### The problem
What is needed is an exact repetition of the lines below, from the first one through the one holding "- Mar 22 - [Mercedes", with no pictures and nothing else.
-- Opening Marker --
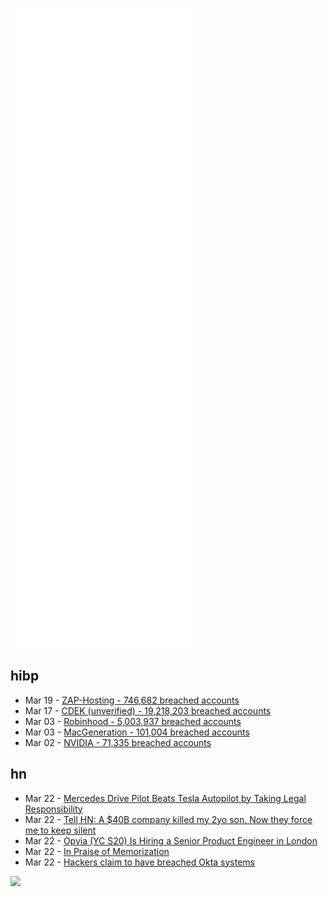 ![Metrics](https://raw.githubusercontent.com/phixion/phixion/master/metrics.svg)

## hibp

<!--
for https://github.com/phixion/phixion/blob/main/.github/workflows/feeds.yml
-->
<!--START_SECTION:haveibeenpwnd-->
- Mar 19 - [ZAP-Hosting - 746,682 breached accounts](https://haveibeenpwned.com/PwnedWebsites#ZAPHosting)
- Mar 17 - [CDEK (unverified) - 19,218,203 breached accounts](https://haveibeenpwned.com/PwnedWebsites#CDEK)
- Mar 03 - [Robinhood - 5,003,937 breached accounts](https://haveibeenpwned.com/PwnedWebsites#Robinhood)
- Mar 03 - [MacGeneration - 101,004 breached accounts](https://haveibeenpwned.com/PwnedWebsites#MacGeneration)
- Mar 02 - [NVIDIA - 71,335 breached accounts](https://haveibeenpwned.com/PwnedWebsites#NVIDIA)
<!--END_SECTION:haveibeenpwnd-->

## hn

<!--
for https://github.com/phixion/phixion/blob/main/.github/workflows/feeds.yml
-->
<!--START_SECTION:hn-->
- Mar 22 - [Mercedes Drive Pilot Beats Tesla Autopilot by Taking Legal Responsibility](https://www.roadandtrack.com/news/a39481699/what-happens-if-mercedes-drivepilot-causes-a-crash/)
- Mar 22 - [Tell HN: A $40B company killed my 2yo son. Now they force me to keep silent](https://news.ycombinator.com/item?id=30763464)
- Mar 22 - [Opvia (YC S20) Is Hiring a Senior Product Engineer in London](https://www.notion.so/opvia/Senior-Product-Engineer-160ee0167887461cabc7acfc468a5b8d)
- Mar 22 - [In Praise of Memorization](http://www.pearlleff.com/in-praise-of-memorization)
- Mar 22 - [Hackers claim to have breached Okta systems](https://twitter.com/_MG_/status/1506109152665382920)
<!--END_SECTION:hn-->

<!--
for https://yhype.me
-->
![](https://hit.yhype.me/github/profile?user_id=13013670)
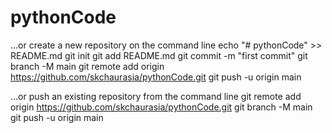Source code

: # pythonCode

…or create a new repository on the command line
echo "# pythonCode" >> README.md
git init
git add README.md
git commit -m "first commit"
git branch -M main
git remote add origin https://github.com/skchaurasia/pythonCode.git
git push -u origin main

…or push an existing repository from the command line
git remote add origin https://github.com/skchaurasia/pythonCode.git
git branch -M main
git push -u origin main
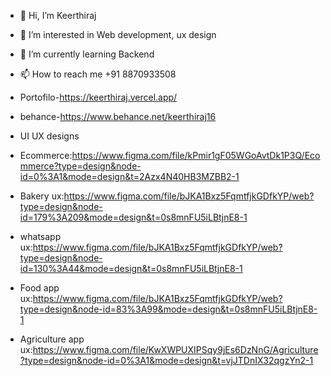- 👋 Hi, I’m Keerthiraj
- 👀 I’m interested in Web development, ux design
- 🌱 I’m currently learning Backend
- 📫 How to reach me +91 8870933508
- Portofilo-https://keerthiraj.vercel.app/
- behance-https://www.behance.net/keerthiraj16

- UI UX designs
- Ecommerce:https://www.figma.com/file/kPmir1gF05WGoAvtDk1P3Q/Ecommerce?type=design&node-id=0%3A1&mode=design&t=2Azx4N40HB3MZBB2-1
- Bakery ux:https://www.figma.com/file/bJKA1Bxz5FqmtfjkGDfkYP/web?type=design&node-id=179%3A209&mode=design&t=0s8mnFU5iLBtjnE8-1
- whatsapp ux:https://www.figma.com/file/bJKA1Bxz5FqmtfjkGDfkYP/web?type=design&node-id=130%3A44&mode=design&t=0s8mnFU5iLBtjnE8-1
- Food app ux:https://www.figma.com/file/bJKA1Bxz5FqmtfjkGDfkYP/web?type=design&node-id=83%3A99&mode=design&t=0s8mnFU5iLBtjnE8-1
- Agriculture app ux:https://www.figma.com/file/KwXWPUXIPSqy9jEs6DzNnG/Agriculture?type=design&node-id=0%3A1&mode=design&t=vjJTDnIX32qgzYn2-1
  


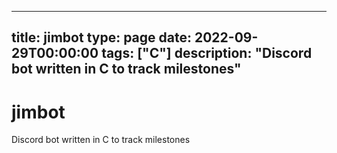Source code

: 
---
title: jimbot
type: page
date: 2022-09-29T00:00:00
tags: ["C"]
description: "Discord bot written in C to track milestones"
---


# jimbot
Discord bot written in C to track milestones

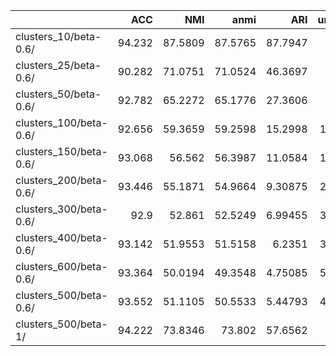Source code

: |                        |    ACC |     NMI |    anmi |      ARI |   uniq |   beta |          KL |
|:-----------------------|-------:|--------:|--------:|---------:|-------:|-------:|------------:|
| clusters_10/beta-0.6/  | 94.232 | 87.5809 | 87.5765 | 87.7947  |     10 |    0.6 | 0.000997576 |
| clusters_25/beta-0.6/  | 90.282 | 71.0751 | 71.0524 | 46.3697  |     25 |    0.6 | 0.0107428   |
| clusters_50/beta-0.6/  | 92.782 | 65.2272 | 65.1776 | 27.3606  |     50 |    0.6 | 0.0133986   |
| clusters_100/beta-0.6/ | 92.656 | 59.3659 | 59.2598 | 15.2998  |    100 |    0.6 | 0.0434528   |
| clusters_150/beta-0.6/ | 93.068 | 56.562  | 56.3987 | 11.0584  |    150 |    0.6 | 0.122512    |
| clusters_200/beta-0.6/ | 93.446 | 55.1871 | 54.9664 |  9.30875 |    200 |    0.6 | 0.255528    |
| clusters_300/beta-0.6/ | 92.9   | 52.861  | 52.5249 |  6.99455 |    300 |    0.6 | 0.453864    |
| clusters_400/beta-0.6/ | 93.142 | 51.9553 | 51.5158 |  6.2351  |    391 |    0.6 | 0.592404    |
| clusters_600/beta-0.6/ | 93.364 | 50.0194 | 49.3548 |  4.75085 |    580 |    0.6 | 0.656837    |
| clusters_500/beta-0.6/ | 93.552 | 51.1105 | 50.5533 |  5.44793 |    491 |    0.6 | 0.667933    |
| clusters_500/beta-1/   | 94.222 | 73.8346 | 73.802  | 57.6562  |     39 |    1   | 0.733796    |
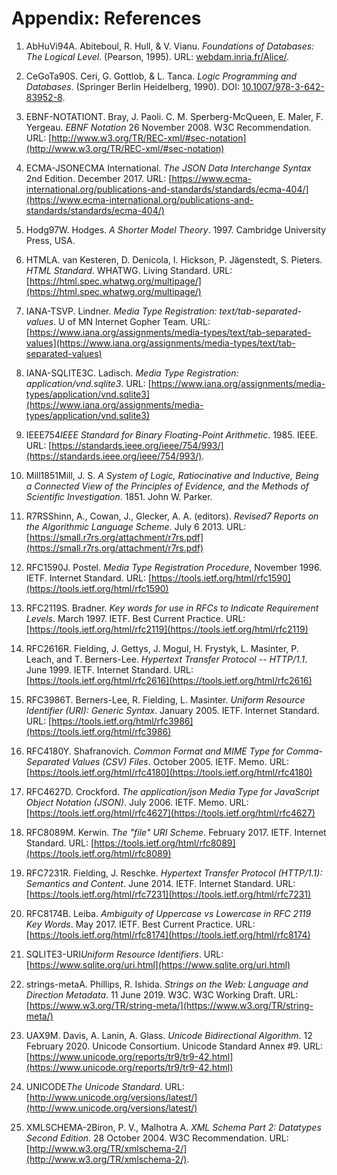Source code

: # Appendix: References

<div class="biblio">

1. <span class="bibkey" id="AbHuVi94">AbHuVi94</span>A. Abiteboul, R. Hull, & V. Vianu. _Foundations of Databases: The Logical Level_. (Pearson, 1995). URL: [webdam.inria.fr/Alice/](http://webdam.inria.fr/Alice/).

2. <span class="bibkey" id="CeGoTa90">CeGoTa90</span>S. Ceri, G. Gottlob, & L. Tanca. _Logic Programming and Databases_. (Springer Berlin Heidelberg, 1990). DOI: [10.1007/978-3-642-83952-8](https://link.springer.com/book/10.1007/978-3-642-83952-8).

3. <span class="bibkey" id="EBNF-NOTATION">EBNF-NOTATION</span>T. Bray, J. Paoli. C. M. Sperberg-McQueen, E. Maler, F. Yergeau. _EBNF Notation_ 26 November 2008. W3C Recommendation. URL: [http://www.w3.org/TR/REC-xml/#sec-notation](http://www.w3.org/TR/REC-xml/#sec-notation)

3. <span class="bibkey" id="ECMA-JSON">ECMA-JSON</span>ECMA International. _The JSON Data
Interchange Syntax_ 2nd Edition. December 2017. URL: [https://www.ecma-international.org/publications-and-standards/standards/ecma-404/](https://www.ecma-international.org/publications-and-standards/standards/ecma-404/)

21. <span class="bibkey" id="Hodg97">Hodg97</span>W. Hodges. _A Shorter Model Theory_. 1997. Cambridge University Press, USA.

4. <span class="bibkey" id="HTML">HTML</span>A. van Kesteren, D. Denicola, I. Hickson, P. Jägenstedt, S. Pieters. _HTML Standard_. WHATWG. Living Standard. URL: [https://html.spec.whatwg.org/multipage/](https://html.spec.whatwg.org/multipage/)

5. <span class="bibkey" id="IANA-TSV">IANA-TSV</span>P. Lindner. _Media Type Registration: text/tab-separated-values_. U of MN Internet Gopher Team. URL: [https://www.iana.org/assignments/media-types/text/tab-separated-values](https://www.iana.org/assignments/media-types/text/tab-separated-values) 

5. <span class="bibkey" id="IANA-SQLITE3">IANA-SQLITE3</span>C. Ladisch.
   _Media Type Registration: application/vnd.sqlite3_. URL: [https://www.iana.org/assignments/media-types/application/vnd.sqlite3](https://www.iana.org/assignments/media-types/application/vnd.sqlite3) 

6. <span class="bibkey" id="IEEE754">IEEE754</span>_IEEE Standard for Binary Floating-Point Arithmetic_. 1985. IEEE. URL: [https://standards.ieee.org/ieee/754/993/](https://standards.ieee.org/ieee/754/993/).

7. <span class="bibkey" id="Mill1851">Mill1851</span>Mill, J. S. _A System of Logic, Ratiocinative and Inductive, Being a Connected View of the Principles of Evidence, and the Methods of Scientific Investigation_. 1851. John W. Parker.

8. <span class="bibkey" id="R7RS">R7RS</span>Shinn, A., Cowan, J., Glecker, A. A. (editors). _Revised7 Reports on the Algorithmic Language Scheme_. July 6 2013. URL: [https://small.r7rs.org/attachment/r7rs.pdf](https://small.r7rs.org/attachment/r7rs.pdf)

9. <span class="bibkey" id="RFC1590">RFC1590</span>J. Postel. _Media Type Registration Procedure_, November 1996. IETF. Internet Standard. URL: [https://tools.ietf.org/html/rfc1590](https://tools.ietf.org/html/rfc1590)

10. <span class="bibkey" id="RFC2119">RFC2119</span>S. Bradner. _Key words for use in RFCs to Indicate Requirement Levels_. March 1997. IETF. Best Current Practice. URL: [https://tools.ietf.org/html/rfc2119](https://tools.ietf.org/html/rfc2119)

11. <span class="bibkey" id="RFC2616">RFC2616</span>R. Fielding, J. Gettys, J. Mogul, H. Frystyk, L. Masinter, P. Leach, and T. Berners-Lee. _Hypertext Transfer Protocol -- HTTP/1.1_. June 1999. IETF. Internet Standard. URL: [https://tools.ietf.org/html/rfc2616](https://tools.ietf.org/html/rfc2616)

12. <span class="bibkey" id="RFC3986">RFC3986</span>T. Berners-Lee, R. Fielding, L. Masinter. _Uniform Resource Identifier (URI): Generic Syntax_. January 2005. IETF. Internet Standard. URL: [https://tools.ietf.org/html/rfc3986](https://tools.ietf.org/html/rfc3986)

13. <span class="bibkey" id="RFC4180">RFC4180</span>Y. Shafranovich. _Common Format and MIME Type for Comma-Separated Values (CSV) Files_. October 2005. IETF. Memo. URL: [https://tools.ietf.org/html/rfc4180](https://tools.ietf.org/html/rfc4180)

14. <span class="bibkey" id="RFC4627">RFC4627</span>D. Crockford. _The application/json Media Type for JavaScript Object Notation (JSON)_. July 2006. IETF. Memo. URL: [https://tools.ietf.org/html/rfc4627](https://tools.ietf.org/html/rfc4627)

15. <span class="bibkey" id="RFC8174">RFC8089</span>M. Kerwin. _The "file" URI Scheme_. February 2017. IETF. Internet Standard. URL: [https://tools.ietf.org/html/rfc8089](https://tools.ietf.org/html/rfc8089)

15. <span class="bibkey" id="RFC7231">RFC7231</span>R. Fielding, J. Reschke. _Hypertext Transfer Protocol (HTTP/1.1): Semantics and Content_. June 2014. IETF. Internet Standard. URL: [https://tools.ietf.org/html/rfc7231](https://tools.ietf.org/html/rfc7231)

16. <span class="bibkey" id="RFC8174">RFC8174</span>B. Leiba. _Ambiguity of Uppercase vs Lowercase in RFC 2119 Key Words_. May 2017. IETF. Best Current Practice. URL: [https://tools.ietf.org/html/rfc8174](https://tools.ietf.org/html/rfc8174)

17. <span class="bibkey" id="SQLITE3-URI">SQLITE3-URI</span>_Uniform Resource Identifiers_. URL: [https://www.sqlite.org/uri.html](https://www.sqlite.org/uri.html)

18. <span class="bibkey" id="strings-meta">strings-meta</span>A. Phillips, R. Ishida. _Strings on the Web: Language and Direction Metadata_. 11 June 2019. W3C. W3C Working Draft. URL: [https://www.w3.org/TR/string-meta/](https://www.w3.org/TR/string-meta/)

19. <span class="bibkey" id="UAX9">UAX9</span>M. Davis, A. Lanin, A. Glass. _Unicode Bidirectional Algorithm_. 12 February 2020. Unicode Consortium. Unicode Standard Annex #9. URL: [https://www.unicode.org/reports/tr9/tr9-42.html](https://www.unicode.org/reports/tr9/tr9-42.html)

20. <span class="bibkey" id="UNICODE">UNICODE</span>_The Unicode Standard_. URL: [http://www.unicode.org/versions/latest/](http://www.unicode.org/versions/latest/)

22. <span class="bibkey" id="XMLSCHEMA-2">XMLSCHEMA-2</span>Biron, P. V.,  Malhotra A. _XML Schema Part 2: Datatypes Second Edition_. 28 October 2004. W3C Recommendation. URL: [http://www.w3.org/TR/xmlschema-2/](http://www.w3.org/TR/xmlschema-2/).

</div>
-- Closing Marker --
### Task response
 ![Metrics](https://raw.githubusercontent.com/phixion/phixion/master/metrics.svg)

## hibp

<!--
for https://github.com/phixion/phixion/blob/main/.github/workflows/feeds.yml
-->
<!--START_SECTION:haveibeenpwnd-->
- Mar 19 - [ZAP-Hosting - 746,682 breached accounts](https://haveibeenpwned.com/PwnedWebsites#ZAPHosting)
- Mar 17 - [CDEK (unverified) - 19,218,203 breached accounts](https://haveibeenpwned.com/PwnedWebsites#CDEK)
- Mar 03 - [Robinhood - 5,003,937 breached accounts](https://haveibeenpwned.com/PwnedWebsites#Robinhood)
- Mar 03 - [MacGeneration - 101,004 breached accounts](https://haveibeenpwned.com/PwnedWebsites#MacGeneration)
- Mar 02 - [NVIDIA - 71,335 breached accounts](https://haveibeenpwned.com/PwnedWebsites#NVIDIA)
<!--END_SECTION:haveibeenpwnd-->

## hn

<!--
for https://github.com/phixion/phixion/blob/main/.github/workflows/feeds.yml
-->
<!--START_SECTION:hn-->
- Mar 22 - [Mercedes Drive Pilot Beats Tesla Autopilot by Taking Legal Responsibility](https://www.roadandtrack.com/news/a39481699/what-happens-if-mercedes-drivepilot-causes-a-crash/)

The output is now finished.